Exercise objective: Copy each line below in which the string "getPoint" occurs.

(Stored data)
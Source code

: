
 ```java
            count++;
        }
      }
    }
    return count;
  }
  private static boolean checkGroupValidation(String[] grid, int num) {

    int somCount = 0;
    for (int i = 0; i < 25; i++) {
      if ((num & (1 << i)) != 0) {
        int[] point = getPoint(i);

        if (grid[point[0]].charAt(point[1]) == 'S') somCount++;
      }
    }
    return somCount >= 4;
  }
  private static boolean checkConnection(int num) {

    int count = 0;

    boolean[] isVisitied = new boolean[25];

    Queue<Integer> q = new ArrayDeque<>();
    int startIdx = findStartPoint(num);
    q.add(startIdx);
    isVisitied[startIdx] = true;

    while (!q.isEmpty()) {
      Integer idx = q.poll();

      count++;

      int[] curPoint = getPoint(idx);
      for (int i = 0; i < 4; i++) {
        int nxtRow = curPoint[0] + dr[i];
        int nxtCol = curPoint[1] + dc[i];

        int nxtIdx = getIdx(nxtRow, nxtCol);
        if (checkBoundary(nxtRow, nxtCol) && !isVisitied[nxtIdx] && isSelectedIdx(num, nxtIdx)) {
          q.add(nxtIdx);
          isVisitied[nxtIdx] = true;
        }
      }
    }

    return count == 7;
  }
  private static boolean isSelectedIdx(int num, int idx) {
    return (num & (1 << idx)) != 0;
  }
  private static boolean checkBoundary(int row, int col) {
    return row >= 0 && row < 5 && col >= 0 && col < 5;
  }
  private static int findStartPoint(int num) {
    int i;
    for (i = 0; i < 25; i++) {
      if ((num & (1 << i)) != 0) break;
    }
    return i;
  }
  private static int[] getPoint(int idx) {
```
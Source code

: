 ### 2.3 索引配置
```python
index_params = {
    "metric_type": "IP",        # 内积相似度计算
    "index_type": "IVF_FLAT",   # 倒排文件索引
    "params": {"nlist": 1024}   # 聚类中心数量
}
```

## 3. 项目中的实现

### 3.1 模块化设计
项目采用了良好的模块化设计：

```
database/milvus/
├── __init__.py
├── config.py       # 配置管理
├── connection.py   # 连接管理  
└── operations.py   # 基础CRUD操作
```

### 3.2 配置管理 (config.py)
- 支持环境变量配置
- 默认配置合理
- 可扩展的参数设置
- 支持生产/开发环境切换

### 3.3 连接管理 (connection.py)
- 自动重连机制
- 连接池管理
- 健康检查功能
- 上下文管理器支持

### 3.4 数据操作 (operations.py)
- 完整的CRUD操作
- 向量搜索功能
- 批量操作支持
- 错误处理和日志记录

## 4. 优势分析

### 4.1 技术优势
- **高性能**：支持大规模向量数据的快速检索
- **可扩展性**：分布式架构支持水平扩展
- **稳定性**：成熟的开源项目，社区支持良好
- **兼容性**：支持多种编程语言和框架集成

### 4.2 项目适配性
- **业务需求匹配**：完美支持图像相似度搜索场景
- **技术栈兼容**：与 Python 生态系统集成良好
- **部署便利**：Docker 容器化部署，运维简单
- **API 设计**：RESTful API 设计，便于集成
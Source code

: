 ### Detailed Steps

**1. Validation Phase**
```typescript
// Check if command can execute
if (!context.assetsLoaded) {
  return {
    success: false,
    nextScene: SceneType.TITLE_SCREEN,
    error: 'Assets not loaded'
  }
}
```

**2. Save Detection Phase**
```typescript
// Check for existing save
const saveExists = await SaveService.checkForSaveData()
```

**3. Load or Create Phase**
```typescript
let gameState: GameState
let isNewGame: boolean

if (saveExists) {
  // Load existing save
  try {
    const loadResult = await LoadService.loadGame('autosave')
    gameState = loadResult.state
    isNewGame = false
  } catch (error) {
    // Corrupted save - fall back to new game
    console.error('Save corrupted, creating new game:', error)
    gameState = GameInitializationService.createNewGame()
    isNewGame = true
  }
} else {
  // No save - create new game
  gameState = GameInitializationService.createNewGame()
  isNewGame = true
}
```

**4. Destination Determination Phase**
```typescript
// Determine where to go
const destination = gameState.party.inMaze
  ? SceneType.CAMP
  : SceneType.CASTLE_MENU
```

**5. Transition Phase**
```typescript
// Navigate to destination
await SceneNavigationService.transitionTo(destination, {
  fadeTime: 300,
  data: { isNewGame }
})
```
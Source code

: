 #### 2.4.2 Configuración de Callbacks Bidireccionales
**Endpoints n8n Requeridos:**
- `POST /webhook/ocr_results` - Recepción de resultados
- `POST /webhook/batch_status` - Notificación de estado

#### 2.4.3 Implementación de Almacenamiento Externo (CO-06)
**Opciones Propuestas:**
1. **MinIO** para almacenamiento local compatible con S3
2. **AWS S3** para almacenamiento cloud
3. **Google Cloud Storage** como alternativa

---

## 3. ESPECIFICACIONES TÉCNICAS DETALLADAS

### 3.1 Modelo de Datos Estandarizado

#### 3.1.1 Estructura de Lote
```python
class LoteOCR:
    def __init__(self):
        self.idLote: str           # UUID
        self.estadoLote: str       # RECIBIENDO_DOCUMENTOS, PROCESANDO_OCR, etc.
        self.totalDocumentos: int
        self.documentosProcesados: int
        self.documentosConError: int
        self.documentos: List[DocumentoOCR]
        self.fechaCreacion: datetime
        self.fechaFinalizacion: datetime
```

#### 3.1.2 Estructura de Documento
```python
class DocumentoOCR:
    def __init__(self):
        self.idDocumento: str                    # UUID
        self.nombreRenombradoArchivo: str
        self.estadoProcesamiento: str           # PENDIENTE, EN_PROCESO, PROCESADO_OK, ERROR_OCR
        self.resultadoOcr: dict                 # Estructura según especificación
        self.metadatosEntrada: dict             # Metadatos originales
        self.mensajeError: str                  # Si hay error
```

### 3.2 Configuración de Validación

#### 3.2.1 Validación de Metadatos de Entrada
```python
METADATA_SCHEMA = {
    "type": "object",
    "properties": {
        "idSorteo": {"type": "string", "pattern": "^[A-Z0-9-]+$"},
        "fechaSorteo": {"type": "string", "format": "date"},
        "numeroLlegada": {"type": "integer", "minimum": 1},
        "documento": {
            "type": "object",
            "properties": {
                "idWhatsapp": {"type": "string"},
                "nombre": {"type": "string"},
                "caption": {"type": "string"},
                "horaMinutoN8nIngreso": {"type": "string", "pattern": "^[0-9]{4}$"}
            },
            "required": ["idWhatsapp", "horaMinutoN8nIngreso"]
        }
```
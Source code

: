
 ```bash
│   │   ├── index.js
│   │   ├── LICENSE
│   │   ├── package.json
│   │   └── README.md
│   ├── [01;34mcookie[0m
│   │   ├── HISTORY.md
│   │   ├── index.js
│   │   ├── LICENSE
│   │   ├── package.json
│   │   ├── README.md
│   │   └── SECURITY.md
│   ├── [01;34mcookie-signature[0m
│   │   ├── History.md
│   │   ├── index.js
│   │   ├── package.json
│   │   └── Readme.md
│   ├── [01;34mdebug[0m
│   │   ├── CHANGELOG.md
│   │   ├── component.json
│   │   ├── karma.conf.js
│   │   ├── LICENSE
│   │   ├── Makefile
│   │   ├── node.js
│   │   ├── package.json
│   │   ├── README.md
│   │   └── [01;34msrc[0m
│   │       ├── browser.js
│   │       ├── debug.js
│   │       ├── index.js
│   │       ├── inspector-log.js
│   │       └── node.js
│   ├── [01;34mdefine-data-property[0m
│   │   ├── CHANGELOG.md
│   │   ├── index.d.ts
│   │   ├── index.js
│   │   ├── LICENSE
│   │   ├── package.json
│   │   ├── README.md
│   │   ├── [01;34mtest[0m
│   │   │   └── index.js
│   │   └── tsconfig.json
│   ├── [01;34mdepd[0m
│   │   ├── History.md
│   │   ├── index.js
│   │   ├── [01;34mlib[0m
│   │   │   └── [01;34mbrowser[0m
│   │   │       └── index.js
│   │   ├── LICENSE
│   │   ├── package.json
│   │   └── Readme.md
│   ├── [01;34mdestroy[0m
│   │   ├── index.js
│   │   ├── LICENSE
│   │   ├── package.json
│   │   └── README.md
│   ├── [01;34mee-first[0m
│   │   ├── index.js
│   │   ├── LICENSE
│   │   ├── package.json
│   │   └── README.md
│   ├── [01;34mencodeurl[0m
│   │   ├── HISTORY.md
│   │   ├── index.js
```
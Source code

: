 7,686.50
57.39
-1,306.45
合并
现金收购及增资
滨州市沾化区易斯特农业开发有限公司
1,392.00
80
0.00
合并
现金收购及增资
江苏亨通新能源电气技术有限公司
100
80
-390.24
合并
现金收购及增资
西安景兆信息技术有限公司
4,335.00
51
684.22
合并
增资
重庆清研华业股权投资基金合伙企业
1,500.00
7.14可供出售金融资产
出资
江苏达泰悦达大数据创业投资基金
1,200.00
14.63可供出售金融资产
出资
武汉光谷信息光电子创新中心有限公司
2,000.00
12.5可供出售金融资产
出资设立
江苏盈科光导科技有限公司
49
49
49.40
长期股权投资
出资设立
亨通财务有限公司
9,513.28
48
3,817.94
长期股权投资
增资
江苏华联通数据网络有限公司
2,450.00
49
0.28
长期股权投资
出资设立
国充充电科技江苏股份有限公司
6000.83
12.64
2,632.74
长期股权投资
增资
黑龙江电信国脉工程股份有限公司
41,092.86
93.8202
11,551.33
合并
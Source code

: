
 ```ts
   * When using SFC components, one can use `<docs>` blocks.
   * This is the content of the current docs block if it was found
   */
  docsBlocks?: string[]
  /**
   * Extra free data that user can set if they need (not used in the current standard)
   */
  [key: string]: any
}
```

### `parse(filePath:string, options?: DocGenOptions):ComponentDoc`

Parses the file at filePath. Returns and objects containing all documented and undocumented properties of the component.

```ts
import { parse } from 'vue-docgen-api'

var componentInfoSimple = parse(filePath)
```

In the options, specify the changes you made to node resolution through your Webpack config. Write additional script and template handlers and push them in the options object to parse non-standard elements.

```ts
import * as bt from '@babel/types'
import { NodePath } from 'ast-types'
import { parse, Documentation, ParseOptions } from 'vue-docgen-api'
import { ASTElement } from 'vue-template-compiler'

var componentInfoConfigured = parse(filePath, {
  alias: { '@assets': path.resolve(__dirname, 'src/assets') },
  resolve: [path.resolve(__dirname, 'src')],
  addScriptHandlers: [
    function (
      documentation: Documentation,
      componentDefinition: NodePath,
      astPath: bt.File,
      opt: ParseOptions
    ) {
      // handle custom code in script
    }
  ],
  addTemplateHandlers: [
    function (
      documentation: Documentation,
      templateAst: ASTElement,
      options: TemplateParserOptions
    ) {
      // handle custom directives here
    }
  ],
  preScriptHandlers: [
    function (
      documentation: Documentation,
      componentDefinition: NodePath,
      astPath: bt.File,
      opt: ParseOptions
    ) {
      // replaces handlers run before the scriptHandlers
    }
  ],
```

Task result:
        int[] point = getPoint(i);
      int[] curPoint = getPoint(idx);
  private static int[] getPoint(int idx) {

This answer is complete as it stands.